#### INPUT RECORDS:

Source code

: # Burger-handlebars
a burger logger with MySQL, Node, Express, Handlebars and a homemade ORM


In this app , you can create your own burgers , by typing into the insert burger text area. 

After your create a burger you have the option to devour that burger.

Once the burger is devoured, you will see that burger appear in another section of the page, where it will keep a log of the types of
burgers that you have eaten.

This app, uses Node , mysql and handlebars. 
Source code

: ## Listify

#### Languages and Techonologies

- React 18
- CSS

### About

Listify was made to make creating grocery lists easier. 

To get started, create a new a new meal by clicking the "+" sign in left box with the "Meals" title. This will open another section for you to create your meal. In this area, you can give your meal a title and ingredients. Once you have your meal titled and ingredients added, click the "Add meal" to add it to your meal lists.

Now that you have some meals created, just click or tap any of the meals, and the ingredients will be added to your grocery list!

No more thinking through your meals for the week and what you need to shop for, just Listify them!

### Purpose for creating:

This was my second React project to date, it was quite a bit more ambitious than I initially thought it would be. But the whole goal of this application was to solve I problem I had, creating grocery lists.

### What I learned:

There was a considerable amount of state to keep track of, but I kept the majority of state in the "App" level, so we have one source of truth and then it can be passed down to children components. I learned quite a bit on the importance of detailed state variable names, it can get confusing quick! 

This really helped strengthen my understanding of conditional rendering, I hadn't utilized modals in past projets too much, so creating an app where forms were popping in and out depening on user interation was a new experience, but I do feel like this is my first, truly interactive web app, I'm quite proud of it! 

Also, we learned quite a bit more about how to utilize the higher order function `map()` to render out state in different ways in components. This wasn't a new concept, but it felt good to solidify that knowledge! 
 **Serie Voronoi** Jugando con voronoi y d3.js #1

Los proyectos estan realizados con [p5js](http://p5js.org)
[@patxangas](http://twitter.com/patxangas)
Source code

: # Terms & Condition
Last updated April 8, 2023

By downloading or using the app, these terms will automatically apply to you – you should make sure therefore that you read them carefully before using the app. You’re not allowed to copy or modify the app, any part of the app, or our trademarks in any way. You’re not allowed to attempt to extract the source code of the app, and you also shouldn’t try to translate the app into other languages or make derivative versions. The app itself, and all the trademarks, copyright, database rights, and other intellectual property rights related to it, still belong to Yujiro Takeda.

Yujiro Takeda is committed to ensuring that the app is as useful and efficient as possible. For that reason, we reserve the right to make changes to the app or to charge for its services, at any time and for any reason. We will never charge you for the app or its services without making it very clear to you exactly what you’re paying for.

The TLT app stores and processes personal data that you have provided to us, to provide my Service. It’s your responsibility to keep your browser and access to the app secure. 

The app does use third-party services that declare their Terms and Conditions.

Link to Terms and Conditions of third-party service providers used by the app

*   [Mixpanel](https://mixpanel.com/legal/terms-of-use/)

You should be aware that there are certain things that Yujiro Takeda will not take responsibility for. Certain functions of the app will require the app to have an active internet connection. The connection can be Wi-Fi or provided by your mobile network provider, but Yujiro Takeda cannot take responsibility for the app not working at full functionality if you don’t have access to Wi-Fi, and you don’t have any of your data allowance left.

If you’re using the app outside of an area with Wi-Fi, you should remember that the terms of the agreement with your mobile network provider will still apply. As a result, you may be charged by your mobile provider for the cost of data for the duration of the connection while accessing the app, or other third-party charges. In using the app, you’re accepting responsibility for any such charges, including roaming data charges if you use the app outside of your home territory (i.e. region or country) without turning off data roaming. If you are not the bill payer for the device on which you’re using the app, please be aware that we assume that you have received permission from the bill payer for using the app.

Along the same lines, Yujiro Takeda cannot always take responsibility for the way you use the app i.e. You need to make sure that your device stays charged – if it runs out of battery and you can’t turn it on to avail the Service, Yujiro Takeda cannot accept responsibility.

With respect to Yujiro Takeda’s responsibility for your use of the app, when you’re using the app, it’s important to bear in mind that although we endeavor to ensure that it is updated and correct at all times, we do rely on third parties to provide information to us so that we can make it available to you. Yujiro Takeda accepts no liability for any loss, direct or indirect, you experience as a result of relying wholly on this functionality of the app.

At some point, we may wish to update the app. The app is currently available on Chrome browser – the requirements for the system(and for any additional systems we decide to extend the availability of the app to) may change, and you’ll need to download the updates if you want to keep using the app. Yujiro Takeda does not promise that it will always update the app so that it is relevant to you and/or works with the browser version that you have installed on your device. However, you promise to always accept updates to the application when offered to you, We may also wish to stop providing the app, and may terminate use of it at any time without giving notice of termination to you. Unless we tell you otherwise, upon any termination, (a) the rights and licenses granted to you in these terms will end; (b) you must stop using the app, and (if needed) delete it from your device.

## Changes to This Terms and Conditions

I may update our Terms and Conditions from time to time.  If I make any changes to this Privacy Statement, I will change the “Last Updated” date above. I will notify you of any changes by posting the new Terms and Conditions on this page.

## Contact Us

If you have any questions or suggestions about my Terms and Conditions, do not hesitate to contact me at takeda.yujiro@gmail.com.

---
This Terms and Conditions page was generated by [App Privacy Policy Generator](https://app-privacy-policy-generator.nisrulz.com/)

#### EXERCISE BRIEF:
Produce a word-for-word copy of everything above from the line holding "Terms & Condition" down to the line holding "By downloading or", with both of those lines kept.

#### RESULT OF THE TASK:
: # Terms & Condition
Last updated April 8, 2023

By downloading or using the app, these terms will automatically apply to you – you should make sure therefore that you read them carefully before using the app. You’re not allowed to copy or modify the app, any part of the app, or our trademarks in any way. You’re not allowed to attempt to extract the source code of the app, and you also shouldn’t try to translate the app into other languages or make derivative versions. The app itself, and all the trademarks, copyright, database rights, and other intellectual property rights related to it, still belong to Yujiro Takeda.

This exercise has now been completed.